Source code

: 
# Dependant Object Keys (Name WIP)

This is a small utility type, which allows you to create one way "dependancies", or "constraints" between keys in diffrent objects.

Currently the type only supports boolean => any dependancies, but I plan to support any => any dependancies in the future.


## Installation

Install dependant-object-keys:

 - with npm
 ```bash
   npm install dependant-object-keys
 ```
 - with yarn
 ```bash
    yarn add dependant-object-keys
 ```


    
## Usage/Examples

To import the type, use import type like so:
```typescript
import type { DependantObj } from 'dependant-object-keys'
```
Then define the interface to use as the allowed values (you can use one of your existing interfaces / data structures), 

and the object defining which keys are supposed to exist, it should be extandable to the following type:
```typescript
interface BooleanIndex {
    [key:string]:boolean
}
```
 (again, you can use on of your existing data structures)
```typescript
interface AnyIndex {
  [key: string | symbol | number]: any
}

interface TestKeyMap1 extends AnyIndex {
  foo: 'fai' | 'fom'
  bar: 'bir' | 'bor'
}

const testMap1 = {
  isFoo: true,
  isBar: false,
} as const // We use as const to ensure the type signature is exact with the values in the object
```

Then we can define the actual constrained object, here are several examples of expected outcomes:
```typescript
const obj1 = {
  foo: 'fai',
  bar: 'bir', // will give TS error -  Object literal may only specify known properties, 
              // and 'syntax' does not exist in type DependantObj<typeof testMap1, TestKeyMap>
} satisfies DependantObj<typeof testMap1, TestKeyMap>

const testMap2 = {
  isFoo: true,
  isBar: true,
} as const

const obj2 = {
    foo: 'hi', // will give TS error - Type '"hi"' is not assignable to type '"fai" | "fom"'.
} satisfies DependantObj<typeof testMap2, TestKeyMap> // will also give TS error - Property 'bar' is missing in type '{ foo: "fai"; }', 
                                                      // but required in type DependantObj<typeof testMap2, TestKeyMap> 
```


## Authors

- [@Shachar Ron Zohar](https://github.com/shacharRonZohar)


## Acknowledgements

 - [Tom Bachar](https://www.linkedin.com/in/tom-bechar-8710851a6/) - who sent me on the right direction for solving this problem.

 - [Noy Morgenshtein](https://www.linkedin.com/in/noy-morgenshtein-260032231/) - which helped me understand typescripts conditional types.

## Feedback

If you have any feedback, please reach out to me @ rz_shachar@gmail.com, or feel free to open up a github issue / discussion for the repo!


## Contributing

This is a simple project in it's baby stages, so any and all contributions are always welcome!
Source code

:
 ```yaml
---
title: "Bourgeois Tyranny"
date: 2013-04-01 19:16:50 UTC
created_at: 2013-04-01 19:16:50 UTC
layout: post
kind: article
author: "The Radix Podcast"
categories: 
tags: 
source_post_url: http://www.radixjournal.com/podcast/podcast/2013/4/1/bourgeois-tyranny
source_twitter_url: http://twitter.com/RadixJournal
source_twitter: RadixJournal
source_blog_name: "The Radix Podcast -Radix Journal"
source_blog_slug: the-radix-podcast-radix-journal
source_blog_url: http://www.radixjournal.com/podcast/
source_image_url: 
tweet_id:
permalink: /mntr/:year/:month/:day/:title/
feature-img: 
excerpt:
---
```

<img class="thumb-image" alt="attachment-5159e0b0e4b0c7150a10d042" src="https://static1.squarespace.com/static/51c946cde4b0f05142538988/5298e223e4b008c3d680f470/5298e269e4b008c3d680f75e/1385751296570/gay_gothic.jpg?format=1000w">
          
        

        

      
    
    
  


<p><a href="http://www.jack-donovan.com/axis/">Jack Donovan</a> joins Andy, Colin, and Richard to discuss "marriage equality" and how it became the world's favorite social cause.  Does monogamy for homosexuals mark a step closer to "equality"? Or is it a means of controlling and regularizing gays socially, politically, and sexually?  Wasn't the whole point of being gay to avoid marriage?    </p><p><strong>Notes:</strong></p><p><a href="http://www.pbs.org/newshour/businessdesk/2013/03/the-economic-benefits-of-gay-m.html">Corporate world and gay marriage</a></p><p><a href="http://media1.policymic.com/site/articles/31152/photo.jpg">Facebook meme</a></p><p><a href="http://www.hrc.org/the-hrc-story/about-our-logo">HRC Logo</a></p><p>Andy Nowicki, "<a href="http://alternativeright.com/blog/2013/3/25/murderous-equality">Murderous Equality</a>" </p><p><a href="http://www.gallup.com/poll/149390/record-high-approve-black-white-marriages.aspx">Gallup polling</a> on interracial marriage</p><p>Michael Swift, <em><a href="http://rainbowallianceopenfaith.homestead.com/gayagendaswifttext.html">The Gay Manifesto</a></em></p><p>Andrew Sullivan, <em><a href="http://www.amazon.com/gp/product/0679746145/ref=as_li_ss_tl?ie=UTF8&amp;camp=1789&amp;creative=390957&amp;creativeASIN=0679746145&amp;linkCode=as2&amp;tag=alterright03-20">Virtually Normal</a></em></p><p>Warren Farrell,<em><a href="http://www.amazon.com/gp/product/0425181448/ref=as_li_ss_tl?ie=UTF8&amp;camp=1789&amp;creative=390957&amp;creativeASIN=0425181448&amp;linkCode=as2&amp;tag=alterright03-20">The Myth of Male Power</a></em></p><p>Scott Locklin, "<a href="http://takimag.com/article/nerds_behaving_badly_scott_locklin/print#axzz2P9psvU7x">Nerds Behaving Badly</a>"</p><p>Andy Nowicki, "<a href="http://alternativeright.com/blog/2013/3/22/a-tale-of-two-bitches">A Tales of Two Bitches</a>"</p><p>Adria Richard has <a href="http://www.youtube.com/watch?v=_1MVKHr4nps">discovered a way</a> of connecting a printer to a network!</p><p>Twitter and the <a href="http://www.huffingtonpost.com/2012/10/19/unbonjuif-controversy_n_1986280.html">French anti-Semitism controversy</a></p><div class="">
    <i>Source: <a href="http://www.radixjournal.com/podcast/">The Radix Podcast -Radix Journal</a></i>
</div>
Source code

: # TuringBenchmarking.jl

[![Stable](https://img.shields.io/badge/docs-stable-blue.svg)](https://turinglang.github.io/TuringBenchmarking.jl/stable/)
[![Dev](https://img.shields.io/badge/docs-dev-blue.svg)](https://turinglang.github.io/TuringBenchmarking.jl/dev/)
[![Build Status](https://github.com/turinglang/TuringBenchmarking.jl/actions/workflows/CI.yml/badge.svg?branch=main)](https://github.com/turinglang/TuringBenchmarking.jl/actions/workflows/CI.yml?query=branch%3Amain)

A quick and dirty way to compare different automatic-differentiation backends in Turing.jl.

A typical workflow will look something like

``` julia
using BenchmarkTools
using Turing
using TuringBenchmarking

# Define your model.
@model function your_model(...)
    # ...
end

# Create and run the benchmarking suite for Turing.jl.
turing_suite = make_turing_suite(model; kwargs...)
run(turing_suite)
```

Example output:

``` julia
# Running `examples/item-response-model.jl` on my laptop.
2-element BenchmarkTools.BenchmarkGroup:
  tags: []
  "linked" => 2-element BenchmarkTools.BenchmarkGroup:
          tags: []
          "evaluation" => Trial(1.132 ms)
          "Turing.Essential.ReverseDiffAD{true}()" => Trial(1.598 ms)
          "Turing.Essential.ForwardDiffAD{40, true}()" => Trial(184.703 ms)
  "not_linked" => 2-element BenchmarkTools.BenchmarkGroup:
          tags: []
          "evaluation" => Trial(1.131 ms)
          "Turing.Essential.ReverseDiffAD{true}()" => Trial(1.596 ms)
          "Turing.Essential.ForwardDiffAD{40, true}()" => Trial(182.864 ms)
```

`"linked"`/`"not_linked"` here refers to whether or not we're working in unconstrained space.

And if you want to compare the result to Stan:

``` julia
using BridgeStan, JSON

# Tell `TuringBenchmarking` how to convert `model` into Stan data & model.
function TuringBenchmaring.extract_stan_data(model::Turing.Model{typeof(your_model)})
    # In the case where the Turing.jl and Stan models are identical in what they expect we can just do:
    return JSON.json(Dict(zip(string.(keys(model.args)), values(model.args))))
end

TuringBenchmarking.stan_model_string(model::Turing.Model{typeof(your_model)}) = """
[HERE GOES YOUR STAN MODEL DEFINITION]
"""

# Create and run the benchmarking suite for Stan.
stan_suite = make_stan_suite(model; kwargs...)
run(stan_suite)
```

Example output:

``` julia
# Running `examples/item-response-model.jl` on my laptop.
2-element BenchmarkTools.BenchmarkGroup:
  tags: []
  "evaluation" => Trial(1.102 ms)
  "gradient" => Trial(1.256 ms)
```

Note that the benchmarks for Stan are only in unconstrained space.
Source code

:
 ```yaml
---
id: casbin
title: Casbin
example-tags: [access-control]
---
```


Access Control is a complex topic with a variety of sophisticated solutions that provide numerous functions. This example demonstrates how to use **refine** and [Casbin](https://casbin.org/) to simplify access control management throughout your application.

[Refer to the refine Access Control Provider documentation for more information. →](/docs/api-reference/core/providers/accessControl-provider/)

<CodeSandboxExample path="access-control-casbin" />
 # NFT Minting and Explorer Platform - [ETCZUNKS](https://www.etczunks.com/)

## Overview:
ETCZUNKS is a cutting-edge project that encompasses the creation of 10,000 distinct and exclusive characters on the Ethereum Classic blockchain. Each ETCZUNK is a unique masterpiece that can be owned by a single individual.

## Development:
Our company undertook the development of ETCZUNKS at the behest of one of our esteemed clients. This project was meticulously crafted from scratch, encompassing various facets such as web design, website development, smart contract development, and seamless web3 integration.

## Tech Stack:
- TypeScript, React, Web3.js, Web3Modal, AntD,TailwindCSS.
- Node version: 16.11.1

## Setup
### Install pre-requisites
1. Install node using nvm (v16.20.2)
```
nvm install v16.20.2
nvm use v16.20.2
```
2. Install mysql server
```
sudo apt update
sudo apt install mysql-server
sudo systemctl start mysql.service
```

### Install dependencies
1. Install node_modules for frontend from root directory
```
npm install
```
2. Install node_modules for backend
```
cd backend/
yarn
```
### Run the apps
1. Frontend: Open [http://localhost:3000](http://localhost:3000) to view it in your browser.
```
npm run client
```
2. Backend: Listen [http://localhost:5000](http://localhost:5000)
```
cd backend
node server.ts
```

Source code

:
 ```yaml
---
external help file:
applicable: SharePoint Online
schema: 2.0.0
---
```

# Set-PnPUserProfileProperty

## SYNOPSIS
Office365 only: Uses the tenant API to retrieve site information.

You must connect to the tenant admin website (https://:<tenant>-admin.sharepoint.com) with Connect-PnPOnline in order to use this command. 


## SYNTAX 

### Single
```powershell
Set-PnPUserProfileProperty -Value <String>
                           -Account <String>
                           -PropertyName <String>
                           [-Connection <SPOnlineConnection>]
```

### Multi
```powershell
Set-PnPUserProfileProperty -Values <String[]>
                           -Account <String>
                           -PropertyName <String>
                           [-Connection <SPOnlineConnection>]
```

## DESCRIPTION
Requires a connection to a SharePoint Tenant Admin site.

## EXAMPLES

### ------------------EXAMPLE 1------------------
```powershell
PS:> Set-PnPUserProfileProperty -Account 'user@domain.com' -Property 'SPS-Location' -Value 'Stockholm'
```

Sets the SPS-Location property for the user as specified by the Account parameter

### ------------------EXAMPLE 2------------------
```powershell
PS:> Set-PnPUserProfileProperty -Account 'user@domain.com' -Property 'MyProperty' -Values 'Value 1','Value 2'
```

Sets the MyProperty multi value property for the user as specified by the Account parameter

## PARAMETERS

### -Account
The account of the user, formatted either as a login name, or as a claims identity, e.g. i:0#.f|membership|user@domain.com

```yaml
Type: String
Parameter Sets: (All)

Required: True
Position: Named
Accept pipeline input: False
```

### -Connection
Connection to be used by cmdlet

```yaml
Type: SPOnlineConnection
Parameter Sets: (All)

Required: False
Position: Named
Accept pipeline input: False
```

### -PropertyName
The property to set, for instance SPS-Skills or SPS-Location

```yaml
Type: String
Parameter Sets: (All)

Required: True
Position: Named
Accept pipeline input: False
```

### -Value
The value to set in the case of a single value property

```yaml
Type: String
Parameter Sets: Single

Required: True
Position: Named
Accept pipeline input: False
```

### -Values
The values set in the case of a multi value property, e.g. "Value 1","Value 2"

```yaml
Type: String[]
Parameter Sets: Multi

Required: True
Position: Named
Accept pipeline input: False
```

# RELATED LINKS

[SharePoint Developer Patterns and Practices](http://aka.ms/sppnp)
▬▬▬▬▬▬
(Exercise aim) Would you please copy every line in the data that contains the word "Sets"?

(Result)
Sets the SPS-Location property for the user as specified by the Account parameter
Sets the MyProperty multi value property for the user as specified by the Account parameter
Parameter Sets: (All)
Parameter Sets: (All)
Parameter Sets: (All)
Parameter Sets: Single
Parameter Sets: Multi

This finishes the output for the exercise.